The application of two models was compared: 1) based on a feed-forward neural network (FNN)
using unigrams and bigrams; 2) based on a three-layer one-dimensional convolutional neural
network (1D-CNN). The first approach, used to identify 18 file types, provided an F1-score of 79.93%
to 81.38% against 61.55% in the second case.
    In contrast to previous works, a number of papers propose another promising approach, the key
feature of which is the automatic feature selection and the use of convolutional neural networks.
    Thus, in the work [19], 4096-byte data blocks are transformed into images with dimensions of
64x64 pixels in grayscale. Subsequently, an artificial intelligence model was used to identify these
objects, which included several two-dimensional convolutional neural networks (2D-CNN). It
achieved an accuracy of 70.9% in the case of the analysis of 16 file types.

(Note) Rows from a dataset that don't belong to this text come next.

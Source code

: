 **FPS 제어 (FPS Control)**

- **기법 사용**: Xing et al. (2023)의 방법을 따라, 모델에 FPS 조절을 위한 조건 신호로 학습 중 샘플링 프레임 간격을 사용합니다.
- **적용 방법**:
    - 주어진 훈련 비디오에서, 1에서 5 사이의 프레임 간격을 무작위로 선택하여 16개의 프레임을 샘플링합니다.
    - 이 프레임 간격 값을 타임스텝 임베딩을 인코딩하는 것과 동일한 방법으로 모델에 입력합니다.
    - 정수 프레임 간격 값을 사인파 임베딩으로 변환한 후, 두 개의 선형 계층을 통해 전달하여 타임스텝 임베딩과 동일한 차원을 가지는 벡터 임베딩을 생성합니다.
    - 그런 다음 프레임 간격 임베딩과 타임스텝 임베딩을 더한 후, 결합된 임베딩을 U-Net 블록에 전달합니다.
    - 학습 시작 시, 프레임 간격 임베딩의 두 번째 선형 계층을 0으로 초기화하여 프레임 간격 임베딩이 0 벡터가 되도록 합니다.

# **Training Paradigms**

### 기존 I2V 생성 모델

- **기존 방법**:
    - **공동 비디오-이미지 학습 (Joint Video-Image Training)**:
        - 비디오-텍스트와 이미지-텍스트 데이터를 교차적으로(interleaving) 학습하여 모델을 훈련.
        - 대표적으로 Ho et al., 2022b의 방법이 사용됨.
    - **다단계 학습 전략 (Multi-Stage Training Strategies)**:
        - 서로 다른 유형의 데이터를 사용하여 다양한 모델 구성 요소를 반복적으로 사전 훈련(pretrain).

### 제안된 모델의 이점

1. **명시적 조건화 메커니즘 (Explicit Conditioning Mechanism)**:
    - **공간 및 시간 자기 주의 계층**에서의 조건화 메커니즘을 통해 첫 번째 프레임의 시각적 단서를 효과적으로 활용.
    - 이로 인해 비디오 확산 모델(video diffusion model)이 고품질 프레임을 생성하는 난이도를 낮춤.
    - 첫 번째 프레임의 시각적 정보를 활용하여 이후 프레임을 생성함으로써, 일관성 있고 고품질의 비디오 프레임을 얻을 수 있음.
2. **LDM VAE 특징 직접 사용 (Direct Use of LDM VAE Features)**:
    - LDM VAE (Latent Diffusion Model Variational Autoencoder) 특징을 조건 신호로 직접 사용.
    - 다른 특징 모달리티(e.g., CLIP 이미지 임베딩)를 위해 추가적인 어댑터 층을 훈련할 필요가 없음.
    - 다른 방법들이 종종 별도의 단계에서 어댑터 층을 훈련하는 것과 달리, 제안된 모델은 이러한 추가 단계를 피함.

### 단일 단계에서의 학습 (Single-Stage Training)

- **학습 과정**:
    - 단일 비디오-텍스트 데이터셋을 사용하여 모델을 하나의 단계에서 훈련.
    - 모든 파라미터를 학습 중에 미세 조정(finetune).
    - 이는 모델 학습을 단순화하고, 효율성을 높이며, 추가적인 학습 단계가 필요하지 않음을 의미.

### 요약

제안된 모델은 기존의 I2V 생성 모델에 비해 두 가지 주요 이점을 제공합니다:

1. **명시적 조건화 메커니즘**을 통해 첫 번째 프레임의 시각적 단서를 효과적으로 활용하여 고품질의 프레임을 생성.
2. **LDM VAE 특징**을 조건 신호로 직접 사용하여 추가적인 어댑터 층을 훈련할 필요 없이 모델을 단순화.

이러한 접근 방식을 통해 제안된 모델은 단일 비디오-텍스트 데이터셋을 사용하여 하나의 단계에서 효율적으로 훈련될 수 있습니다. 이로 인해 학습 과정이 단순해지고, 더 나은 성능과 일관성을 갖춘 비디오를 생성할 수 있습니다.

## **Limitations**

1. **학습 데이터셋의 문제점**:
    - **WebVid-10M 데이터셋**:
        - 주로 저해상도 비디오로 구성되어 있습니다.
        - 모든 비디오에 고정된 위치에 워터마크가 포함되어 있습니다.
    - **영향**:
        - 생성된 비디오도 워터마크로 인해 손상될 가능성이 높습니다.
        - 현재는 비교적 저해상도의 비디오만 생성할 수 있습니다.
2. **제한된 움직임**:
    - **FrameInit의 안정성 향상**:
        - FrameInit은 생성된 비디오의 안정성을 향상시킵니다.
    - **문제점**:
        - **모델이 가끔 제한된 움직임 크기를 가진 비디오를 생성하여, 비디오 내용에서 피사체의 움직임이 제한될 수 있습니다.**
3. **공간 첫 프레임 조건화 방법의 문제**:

    The paper [20] investigates the use of recurrent (RNN), convolutional (CNN), and feed-forward
neural networks (FNN) as classifiers. 512-byte data blocks were transformed into 8192 features by
representing them as bits, each of which was assigned two features. Thus, when analyzing four file
types, the highest accuracy was 98.04% with recurrent neural networks and was not less than 73% in
other cases. Although the author conducts rather limited experiments, the results demonstrate the
possibility of applying the presented models to classify file types by their fragments.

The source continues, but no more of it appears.